*To do*. Set down, exactly as written, every line from the top of the records below to the line containing "In 2023, GitHub", both ends included, and no others.

*Material for the task*.
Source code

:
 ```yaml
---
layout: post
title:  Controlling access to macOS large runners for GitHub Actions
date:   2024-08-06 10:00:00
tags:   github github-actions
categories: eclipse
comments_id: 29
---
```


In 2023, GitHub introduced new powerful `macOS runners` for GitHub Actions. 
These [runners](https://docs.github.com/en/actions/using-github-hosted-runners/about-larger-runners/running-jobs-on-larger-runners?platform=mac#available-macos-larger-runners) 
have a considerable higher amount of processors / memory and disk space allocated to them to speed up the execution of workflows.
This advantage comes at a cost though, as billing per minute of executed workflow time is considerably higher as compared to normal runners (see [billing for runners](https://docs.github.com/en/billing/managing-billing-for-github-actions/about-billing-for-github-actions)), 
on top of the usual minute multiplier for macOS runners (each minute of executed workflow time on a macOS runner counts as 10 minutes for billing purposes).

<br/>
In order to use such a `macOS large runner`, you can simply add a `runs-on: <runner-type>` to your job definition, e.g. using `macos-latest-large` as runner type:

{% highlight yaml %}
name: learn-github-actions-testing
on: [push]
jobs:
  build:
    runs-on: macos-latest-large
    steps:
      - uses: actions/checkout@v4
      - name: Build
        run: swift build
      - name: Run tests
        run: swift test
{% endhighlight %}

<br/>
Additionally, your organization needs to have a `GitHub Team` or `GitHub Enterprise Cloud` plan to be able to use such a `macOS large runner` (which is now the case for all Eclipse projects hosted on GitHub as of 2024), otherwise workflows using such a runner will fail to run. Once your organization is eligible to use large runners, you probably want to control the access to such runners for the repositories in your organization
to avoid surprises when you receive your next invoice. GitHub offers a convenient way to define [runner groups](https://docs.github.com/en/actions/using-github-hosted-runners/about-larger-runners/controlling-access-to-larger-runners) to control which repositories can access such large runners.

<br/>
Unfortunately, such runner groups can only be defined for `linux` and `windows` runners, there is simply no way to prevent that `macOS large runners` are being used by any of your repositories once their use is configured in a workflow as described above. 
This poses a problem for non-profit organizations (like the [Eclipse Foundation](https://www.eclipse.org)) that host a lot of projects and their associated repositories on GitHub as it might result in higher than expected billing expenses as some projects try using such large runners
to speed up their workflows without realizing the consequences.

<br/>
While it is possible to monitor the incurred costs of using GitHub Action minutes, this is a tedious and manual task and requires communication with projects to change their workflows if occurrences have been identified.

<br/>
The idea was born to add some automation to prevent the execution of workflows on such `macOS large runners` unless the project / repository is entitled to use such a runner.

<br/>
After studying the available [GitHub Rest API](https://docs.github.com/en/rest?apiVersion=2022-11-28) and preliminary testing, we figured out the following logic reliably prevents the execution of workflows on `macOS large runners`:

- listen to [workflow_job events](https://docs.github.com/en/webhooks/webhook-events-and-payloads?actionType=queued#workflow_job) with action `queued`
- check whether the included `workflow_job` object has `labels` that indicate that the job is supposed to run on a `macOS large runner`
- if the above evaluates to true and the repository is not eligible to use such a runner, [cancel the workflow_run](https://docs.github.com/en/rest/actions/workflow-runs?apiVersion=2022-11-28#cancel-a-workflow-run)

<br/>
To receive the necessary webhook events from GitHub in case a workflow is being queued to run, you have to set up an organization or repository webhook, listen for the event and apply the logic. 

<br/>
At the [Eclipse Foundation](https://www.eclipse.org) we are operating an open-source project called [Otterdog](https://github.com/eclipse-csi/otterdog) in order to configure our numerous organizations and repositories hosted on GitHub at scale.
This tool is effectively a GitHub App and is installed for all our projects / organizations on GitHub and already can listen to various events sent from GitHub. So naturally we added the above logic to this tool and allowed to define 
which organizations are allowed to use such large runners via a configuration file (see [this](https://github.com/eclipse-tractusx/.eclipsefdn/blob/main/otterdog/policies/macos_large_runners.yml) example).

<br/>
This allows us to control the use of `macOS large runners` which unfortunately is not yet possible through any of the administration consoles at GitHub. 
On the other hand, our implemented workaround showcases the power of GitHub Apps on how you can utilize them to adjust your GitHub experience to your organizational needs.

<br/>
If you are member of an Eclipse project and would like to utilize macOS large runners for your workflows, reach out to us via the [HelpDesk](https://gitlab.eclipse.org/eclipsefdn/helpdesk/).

*Written reply*.
Source code

:
 ```yaml
---
layout: post
title:  Controlling access to macOS large runners for GitHub Actions
date:   2024-08-06 10:00:00
tags:   github github-actions
categories: eclipse
comments_id: 29
---
```


In 2023, GitHub introduced new powerful `macOS runners` for GitHub Actions. 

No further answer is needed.